The protest was a fun carnaval-like family event. There were some memorable signs and slogans, festive costumes and theatrical skits, music, food and sunshine.

The main stream media didn’t cover the event even though with 350,000 protesters, it was the largest Iraq War protest to date.

The festive atmosphere almost felt the same as when I last protested US foreign policy in New York. It was over twenty years ago on a sunny day in June, with a million others.

But it didn’t because many things have changed in twenty years, especially in this city.

The world has also changed, in a predictably self-destructive way that has created both a problem and a denial of the problem. I have also changed. I see the reality as a mature adult, not a wide-eyed young man.

I had all the answers when I was 20 but forgot the questions my the time I was 30. Now, in my mid-fifties, it could see some perspective.

The message of the March protest felt controlled to my seasoned cynicism. ‘Peace and justice’ stopped abruptly at the police barricates and video cameras.

The mainstream media was not interested in the event – one picture with a short tag line covered the event for the NY Times. Some of the other papers, like the Post, had bigger pictures but not much more insight into the event.

New Yorkers were annoyed by the inconvenience and the unnecessary reminder that NY is on the front lines of a new war with no front lines.

I also felt that the organizers had to be creative to get such a large turnout and that they made a deal with unions to get a high membership turnout.
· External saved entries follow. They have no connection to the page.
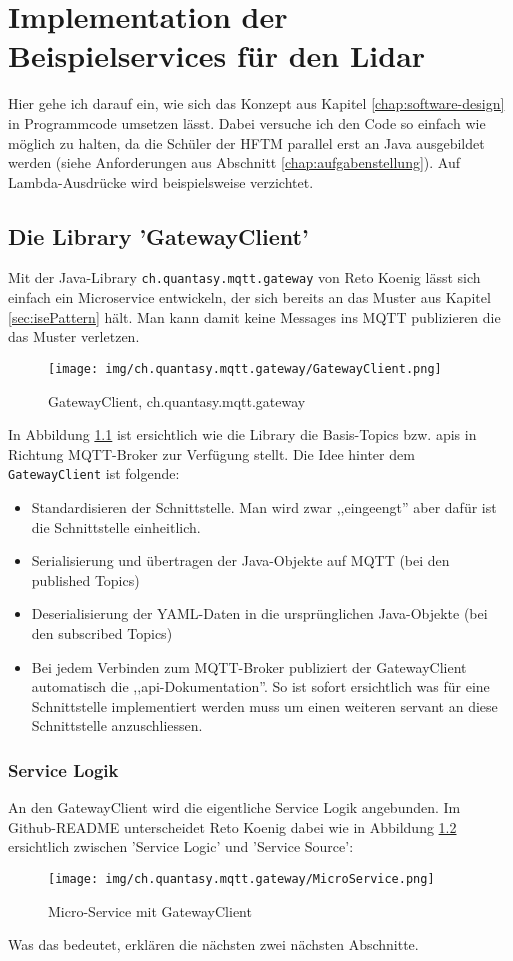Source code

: \chapter{Implementation der Beispielservices für den Lidar}
Hier gehe ich darauf ein, wie sich das Konzept aus Kapitel \ref{chap:software-design} in Programmcode umsetzen lässt. Dabei versuche ich den Code so einfach wie möglich zu halten, da die Schüler der HFTM parallel erst an Java ausgebildet werden (siehe Anforderungen aus Abschnitt \ref{chap:aufgabenstellung}). Auf Lambda-Ausdrücke wird beispielsweise verzichtet.
\label{chap:beispielimplementation}
\section{Die Library 'GatewayClient'}
Mit der  Java-Library \verb|ch.quantasy.mqtt.gateway| von Reto Koenig\cite{ch.quantasy.mqtt.gateway} lässt sich einfach ein Microservice entwickeln, der sich bereits an das Muster aus Kapitel \ref{sec:isePattern} hält. Man kann damit keine Messages ins MQTT publizieren die das Muster verletzen. 
\begin{figure}[H]
	\centering
	\texttt{[image: img/ch.quantasy.mqtt.gateway/GatewayClient.png]}
	\caption{GatewayClient, ch.quantasy.mqtt.gateway\cite{ch.quantasy.mqtt.gateway}}
	\label{fig:gatewayclient}
\end{figure}
In Abbildung \ref{fig:gatewayclient} ist ersichtlich wie die Library die Basis-Topics bzw. \acrshort{api}s in Richtung MQTT-Broker zur Verfügung stellt. Die Idee hinter dem \verb|GatewayClient| ist folgende:
\begin{itemize}
	\item
	Standardisieren der Schnittstelle. Man wird zwar ,,eingeengt'' aber dafür ist die Schnittstelle einheitlich.
	\item
	Serialisierung und übertragen der Java-Objekte auf MQTT (bei den published Topics)
	\item
	Deserialisierung der YAML-Daten in die ursprünglichen Java-Objekte (bei den subscribed Topics)
	\item
	Bei jedem Verbinden zum MQTT-Broker publiziert der GatewayClient automatisch die ,,\acrshort{api}-Dokumentation''. So ist sofort ersichtlich was für eine Schnittstelle implementiert werden muss um einen weiteren \Gls{servant} an diese Schnittstelle anzuschliessen.
\end{itemize}
\subsection{Service Logik}
An den GatewayClient wird die eigentliche Service Logik angebunden. Im Github-README unterscheidet Reto Koenig\cite{ch.quantasy.mqtt.gateway} dabei wie in Abbildung \ref{fig:microService} ersichtlich zwischen 'Service Logic' und 'Service Source':
\begin{figure}[H]
	\centering
	\texttt{[image: img/ch.quantasy.mqtt.gateway/MicroService.png]}
	\caption{Micro-Service mit GatewayClient \cite{ch.quantasy.mqtt.gateway}}
	\label{fig:microService}
\end{figure}
Was das bedeutet, erklären die nächsten zwei nächsten Abschnitte.

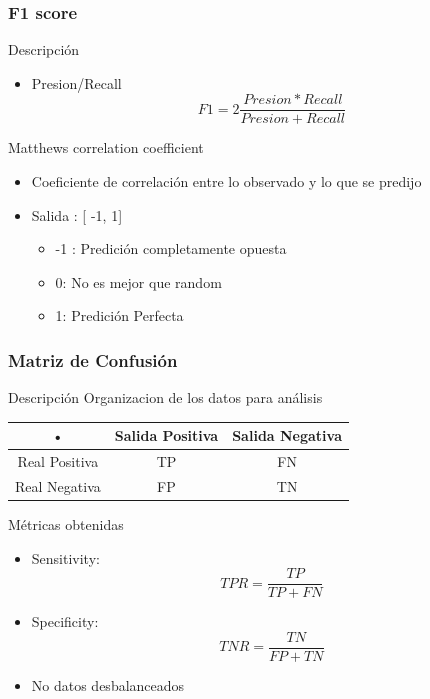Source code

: \documentclass{beamer}
\begin{document}
\begin{frame}
  \frametitle{F1 score}

  \begin{block}{Descripci\'on}
  	\begin{itemize}
  	\item Presion/Recall
  	\[F1= 2 \dfrac{Presion*Recall}{Presion+Recall} \]   
  	\end{itemize}
  \end{block}
  \begin{block}{Matthews correlation coefficient}
  \begin{itemize}
  	\item Coeficiente de correlaci\'on entre lo observado y lo que se predijo
  	\item Salida : [ -1, 1] 
	\begin{itemize}
	\item -1 : Predici\'on completamente opuesta
	\item 0: No es mejor que random
	\item 1: Predici\'on Perfecta
\end{itemize}	  	
  \end{itemize}
  \end{block}
\end{frame}


\begin{frame}
  \frametitle{Matriz de Confusi\'on}

  \begin{block}{Descripci\'on}
  	Organizacion de los datos para an\'alisis
  	
  	\begin{tabular}{|c|c|c|}
  	\hline 
  	• & Salida Positiva & Salida Negativa \\ 
  	\hline 
  	Real Positiva & TP & FN \\ 
  	\hline 
  	Real Negativa & FP & TN \\ 
  	\hline 
  	\end{tabular} 
  \end{block}
  \begin{block}{M\'etricas obtenidas}
  \begin{itemize}
  	\item Sensitivity: \[TPR=  \dfrac{TP}{TP+FN} \]   
  	\item Specificity: \[TNR=  \dfrac{TN}{FP+TN} \]   
	\item No datos desbalanceados
    \end{itemize}
  
  \end{block}
\end{frame}
\end{document}
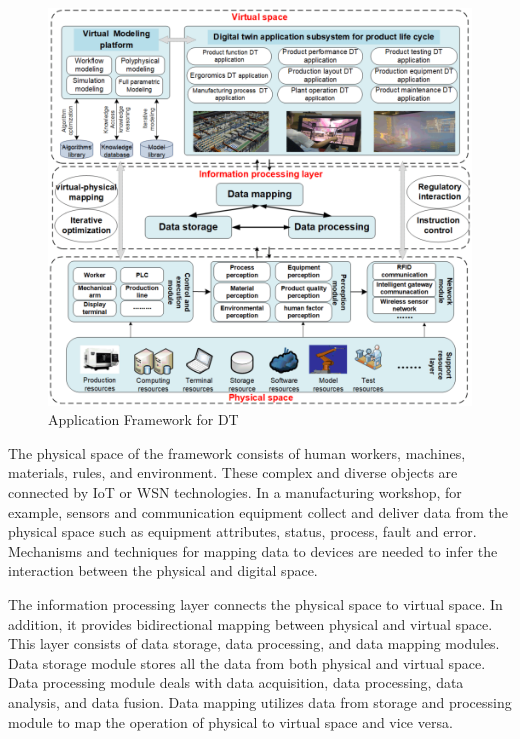 \documentclass[article]{aaltoseries}
\begin{document}
\begin{figure}[t!]
	\begin{center}
		\includegraphics[width=1\textwidth]{figures/app_framework_yu_zheng_et_al}
		\caption{Application Framework for DT \cite{zheng2019application}}
		\label{fig:app_framwork_zheng}
	\end{center}
\end{figure}

The physical space of the framework consists of human workers, machines, materials, rules, and environment. These complex and diverse objects are connected by IoT or WSN technologies. In a manufacturing workshop, for example, sensors and communication equipment collect and deliver data from the physical space such as equipment attributes, status, process, fault and error. Mechanisms and techniques for mapping data to devices are needed to infer the interaction between the physical and digital space.

The information processing layer connects the physical space to virtual space. In addition, it provides bidirectional mapping between physical and virtual space. This layer consists of data storage, data processing, and data mapping modules. Data storage module stores all the data from both physical and virtual space. Data processing module deals with data acquisition, data processing, data analysis, and data fusion. Data mapping utilizes data from storage and processing module to map the operation of physical to virtual space and vice versa.
\end{document}
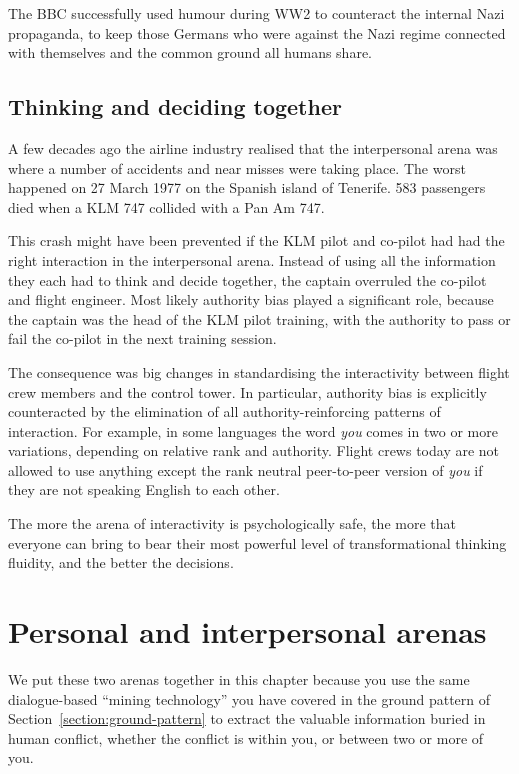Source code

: The BBC\cite{bbc-humour-nazi}  successfully used humour during WW2 to counteract the internal Nazi propaganda, to keep those Germans who were against the Nazi regime connected with themselves and the common ground all humans share. 


\subsection{Thinking and deciding together}
A few decades ago the airline industry realised that the interpersonal arena was where a number of accidents and near misses were taking place. The worst happened on 27 March 1977 on the Spanish island of Tenerife. 583 passengers died when a KLM 747 collided with a Pan Am 747. 


This crash might have been prevented if the KLM pilot and co-pilot had had the right interaction in the interpersonal arena. Instead of using all the information they each had to think and decide together, the captain overruled the co-pilot and flight engineer. Most likely authority bias played a significant role, because the captain was the head of the KLM pilot training, with the authority to pass or fail the co-pilot in the next training session.


The consequence was big changes in standardising the interactivity between flight crew members and the control tower. In particular, authority bias is explicitly counteracted by the elimination of all authority-reinforcing patterns of interaction. For example, in some languages the word \emph{you} comes in two or more variations, depending on relative rank and authority. Flight crews today are not allowed to use anything except the rank neutral peer-to-peer version of \emph{you} if they are not speaking English to each other. 


The more the arena of interactivity is psychologically safe,  the more that everyone can bring to bear their most powerful level of transformational thinking fluidity, and the better the decisions.




\section{Personal and interpersonal arenas}
We put these two arenas together in this chapter because you use the same dialogue-based “mining technology” you have covered in the ground pattern of Section~\ref{section:ground-pattern} to extract the valuable information buried in human conflict, whether the conflict is within you, or between two or more of you.





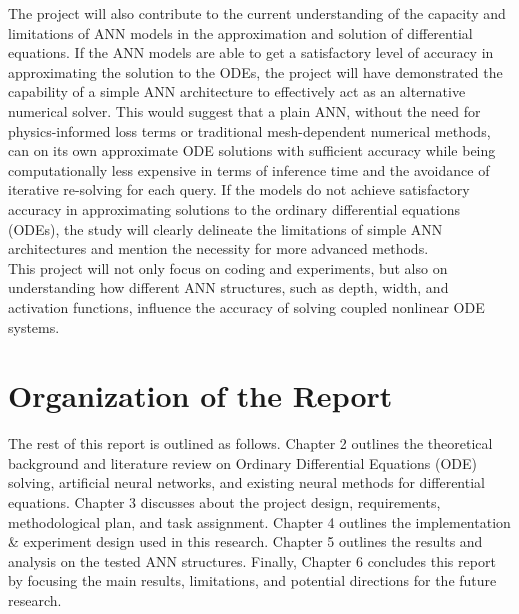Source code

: The project will also contribute to the current understanding of the capacity
and limitations of ANN models in the approximation and solution of differential 
equations. If the ANN models are able to get a satisfactory level of accuracy in 
approximating the solution to the ODEs, the project will have demonstrated 
the capability of a simple ANN architecture to effectively act as an alternative 
numerical solver. This would suggest that a plain ANN, without the need for 
physics-informed loss terms or traditional mesh-dependent numerical 
methods, can on its own approximate ODE solutions with sufficient accuracy 
while being computationally less expensive in terms of inference time and the 
avoidance of iterative re-solving for each query. If the models do not achieve satisfactory accuracy in approximating solutions to the ordinary differential equations (ODEs), the study will clearly delineate the limitations of simple ANN architectures and mention the necessity for more advanced methods. \\[1pt]

This project will not only focus on coding and experiments, but also on understanding how different ANN structures, such as depth, width, and activation functions, influence the accuracy of solving coupled nonlinear ODE systems.



\section{Organization of the Report}
The rest of this report is outlined as follows. Chapter 2 outlines the theoretical 
background and literature review on Ordinary Differential Equations (ODE) 
solving, artificial neural networks, and existing neural methods for differential 
equations. Chapter 3 discusses about the project design, requirements, 
methodological plan, and task assignment. Chapter 4 outlines the 
implementation \& experiment design used in this research. Chapter 5 outlines 
the results and analysis on the tested ANN structures. Finally, Chapter 6 
concludes this report by focusing the main results, limitations, and potential 
directions for the future research. 
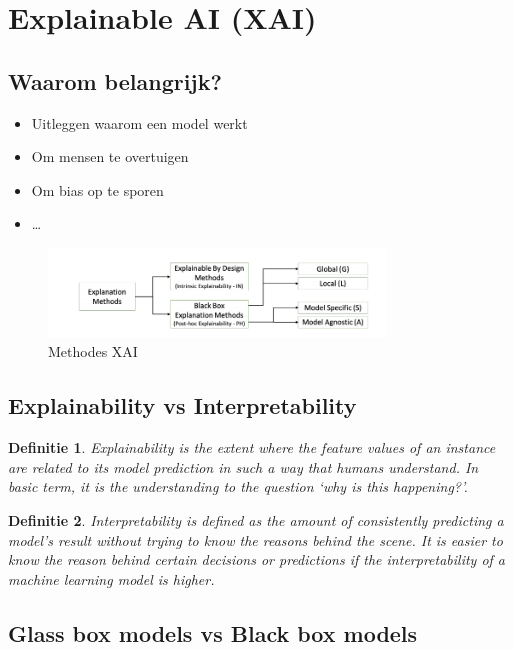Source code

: \documentclass{article}
\newtheorem{theorem}{Definitie}[section]
\begin{document}
\section{Explainable AI (XAI)}

\subsection{Waarom belangrijk?}

\begin{itemize}
    \item Uitleggen waarom een model werkt 
    \item Om mensen te overtuigen
    \item Om bias op te sporen
    \item \dots
\end{itemize}

\begin{figure}[H]
    \centering
    \includegraphics[width=0.8\textwidth]{explainable-ai.png}
    \caption{Methodes XAI}
\end{figure}

\subsection{Explainability vs Interpretability}

\begin{theorem}
    Explainability is the extent where the feature values of an instance are related to
    its model prediction in such a way that humans understand. In basic term, it is
    the understanding to the question `why is this happening?'.
\end{theorem}

\begin{theorem}
    Interpretability is defined as the amount of consistently predicting a model's
    result without trying to know the reasons behind the scene. It is easier to know
    the reason behind certain decisions or predictions if the interpretability of
    a machine learning model is higher.
\end{theorem}

\subsection{Glass box models vs Black box models}
\end{document}
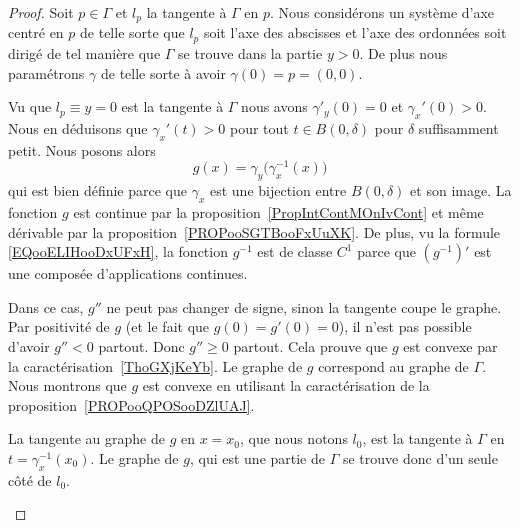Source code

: \begin{proof}
	Soit \( p\in \Gamma\) et \( l_p\) la tangente à \( \Gamma\) en \( p\). Nous considérons un système d'axe centré en \( p\) de telle sorte que \( l_p\) soit l'axe des abscisses et l'axe des ordonnées soit dirigé de tel manière que \( \Gamma\) se trouve dans la partie \( y>0\). De plus nous paramétrons \( \gamma\) de telle sorte à avoir \( \gamma(0)=p=(0,0)\).

	Vu que \( l_p\equiv y=0\) est la tangente à \( \Gamma\) nous avons \( \gamma'_y(0)=0\) et \( \gamma_x'(0)>0\). Nous en déduisons que \( \gamma_x'(t)>0\) pour tout \( t\in B(0,\delta)\) pour \( \delta\) suffisamment petit. Nous posons alors
	\begin{equation}
		g(x)=\gamma_y\big( \gamma_x^{-1}(x) \big)
	\end{equation}
	qui est bien définie parce que \( \gamma_x\) est une bijection entre \( B(0,\delta)\) et son image. La fonction \( g\) est continue par la proposition~\ref{PropIntContMOnIvCont} et même dérivable par la proposition~\ref{PROPooSGTBooFxUuXK}. De plus, vu la formule \eqref{EQooELIHooDxUFxH}, la fonction \( g^{-1}\) est de classe \( C^1\) parce que \( (g^{-1})'\) est une composée d'applications continues.

	\begin{subproof}
		\spitem[Si \( g\) est \( C^2\)]
		Dans ce cas, \( g''\) ne peut pas changer de signe, sinon la tangente coupe le graphe. Par positivité de \( g\) (et le fait que \( g(0)=g'(0)=0\)), il n'est pas possible d'avoir \( g''<0\) partout. Donc \( g''\geq 0\) partout. Cela prouve que \( g\) est convexe par la caractérisation~\ref{ThoGXjKeYb}.
		Le graphe de \( g\) correspond au graphe de \( \Gamma\). Nous montrons que \( g\) est convexe en utilisant la caractérisation de la proposition~\ref{PROPooQPOSooDZlUAJ}.

		La tangente au graphe de \( g\) en \( x=x_0\), que nous notons \( l_0\), est la tangente à \( \Gamma\) en \( t=\gamma_x^{-1}(x_0)\). Le graphe de \( g\), qui est une partie de \( \Gamma\) se trouve donc d'un seule côté de \(l_0\).


\end{subproof}
\end{proof}
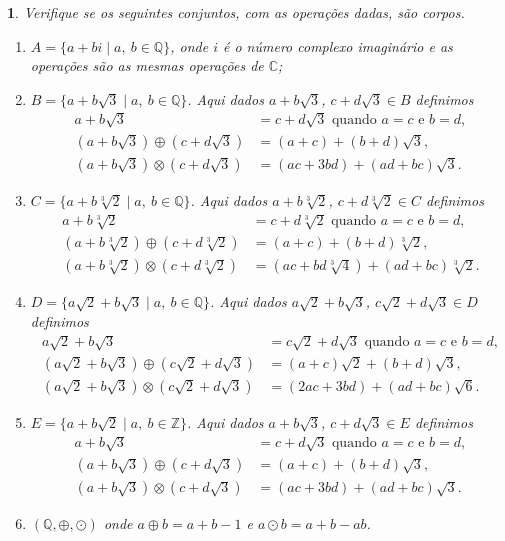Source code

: \documentclass[12pt]{exam}
\newtheorem{exercicio}{}
\newcommand{\cp}[1]{\mathbb{#1}}
\begin{document}
\begin{exercicio}
Verifique se os seguintes conjuntos, com as operações dadas, s\~ao corpos.
\begin{enumerate}[label={\alph*})]
    \item $A = \{ a + bi \mid a,\ b \in \cp{Q}\}$, onde $i$ \'e o n\'umero complexo imagin\'ario e as operações são as mesmas operações de $\cp{C}$;
    \item $B = \{ a + b\sqrt{3} \mid a,\ b \in \cp{Q}\}$. Aqui dados $a + b\sqrt{3}$, $c + d\sqrt{3} \in B$ definimos
    \begin{align*}
      a + b\sqrt{3} &= c + d\sqrt{3} \mbox{ quando } a = c \mbox{ e } b = d,\\
      (a + b\sqrt{3}) \oplus (c + d\sqrt{3}) &= (a + c) + (b + d)\sqrt{3},\\
      (a + b\sqrt{3}) \otimes (c + d\sqrt{3}) &= (ac + 3bd) + (ad + bc)\sqrt{3}.
    \end{align*}
    \item $C = \{ a + b\sqrt[3]{2} \mid a,\ b \in \cp{Q}\}$. Aqui dados $a + b\sqrt[3]{2}$, $c + d\sqrt[3]{2} \in C$ definimos
    \begin{align*}
      a + b\sqrt[3]{2} &= c + d\sqrt[3]{2} \mbox{ quando } a = c \mbox{ e } b = d,\\
      (a + b\sqrt[3]{2}) \oplus (c + d\sqrt[3]{2}) &= (a + c) + (b + d)\sqrt[3]{2},\\
      (a + b\sqrt[3]{2}) \otimes (c + d\sqrt[3]{2}) &= (ac + bd\sqrt[3]{4}) + (ad + bc)\sqrt[3]{2}.
    \end{align*}
    \item $D = \{ a\sqrt{2} + b\sqrt{3} \mid a,\ b \in \cp{Q}\}$. Aqui dados $a\sqrt{2} + b\sqrt{3}$, $c\sqrt{2} + d\sqrt{3} \in D$ definimos
    \begin{align*}
      a\sqrt{2} + b\sqrt{3} &= c\sqrt{2} + d\sqrt{3} \mbox{ quando } a = c \mbox{ e } b = d,\\
      (a\sqrt{2} + b\sqrt{3}) \oplus (c\sqrt{2} + d\sqrt{3}) &= (a + c)\sqrt{2} + (b + d)\sqrt{3},\\
      (a\sqrt{2} + b\sqrt{3}) \otimes (c\sqrt{2} + d\sqrt{3}) &= (2ac + 3bd) + (ad + bc)\sqrt{6}.
    \end{align*}
    \item $E = \{ a + b\sqrt{2} \mid a,\ b \in \cp{Z}\}$. Aqui dados $a + b\sqrt{3}$, $c + d\sqrt{3} \in E$ definimos
    \begin{align*}
      a + b\sqrt{3} &= c + d\sqrt{3} \mbox{ quando } a = c \mbox{ e } b = d,\\
      (a + b\sqrt{3}) \oplus (c + d\sqrt{3}) &= (a + c) + (b + d)\sqrt{3},\\
      (a + b\sqrt{3}) \otimes (c + d\sqrt{3}) &= (ac + 3bd) + (ad + bc)\sqrt{3}.
    \end{align*}
    \item $(\cp{Q}, \oplus, \odot)$ onde $a \oplus b = a + b - 1$ e $a \odot b = a + b - ab$.
  \end{enumerate}  
\end{exercicio}
\end{document}
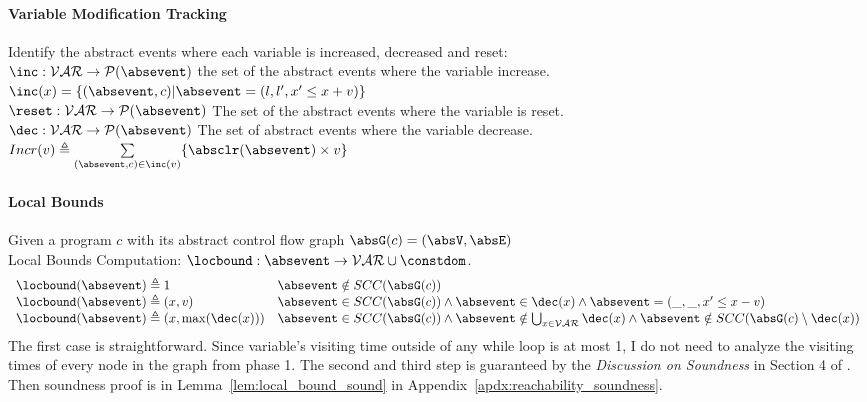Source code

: \paragraph*{Variable Modification Tracking}
Identify the abstract events where each variable is increased, decreased and reset:
\\
$\inc: \mathcal{VAR} \to \mathcal{P}(\absevent) $
the set of the abstract events where the variable increase.
\\
$\inc(x) = \{(\absevent, c) | \absevent = (l, l', x' \leq x + v)\}$
\\
$\reset: \mathcal{VAR} \to \mathcal{P}(\absevent) $
The set of the abstract events where the variable is reset.
\\
$\dec: \mathcal{VAR} \to \mathcal{P}(\absevent) $
The set of abstract events where the variable decrease.
\\
$Incr(v) \triangleq \sum\limits_{(\absevent, c) \in \inc(v)}\{\absclr(\absevent) \times v\}$
%
\paragraph*{Local Bounds}
Given a program $c$ with its abstract control flow graph 
$\absG(c) = (\absV, \absE)$
\\
Local Bounds Computation:
$\locbound: \absevent \to \mathcal{VAR} \cup \constdom$.
%
\[ 
\begin{array}{ll}
  \locbound(\absevent) \triangleq 1 
  & \absevent \notin SCC(\absG(c))
  \\
  \locbound(\absevent) \triangleq (x, v) 
  & \absevent \in SCC(\absG(c)) \land \absevent \in \dec(x) \land  \absevent = (\_, \_ , x' \leq x - v) \\
  \locbound(\absevent) \triangleq (x, \max(\dec(x))) 
  & \absevent \in SCC(\absG(c)) \land 
  \absevent  \notin \bigcup_{x \in \mathcal{VAR}} \dec(x)
  \land \absevent \notin SCC(\absG(c) \setminus \dec(x)) 
\end{array}
  \]
  The first case is straightforward. Since variable's visiting time outside of any while loop is at most 1, I do not need to analyze the visiting times of every node in the graph from phase 1.
  The second and third step is guaranteed by the \emph{Discussion on Soundness} in Section 4 of \cite{SinnZV17}.
  Then soundness proof is in Lemma~\ref{lem:local_bound_sound} in Appendix~\ref{apdx:reachability_soundness}.
%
It was discouraging to see a protest with so much energy and hopefulness yet with so little impact.

It was dishearting to see that the participants and the organizers still couldn’t reach beyond the already converted masses at a time when we are sleepwalking.

We have no control over our lives because we lack the maturity to confront our enslaved selves .

The peace movement fails to convince others of the importance of Eisenhower’s words and find a way to challenge today’s wisdom and tommorow’s prognosis.

It is like going to a funeral while the soon-to-be deceased is still alive and slowly moving towards their death in equal strides of enthusiasm and righteousness. It is an entralling image but the real metaphoric bouquet lies bury in the fact that we are all attending the funeral as paying customers, not mourners.

It was this image that struck the despair deeply embedded within my consciousness.

Although we had attended other protests and interviewed many disillusioned patriots, this was the first time during our travels that I realized how invested we all have become in the dreams of others and how much my past hasn’t reflected my dreams.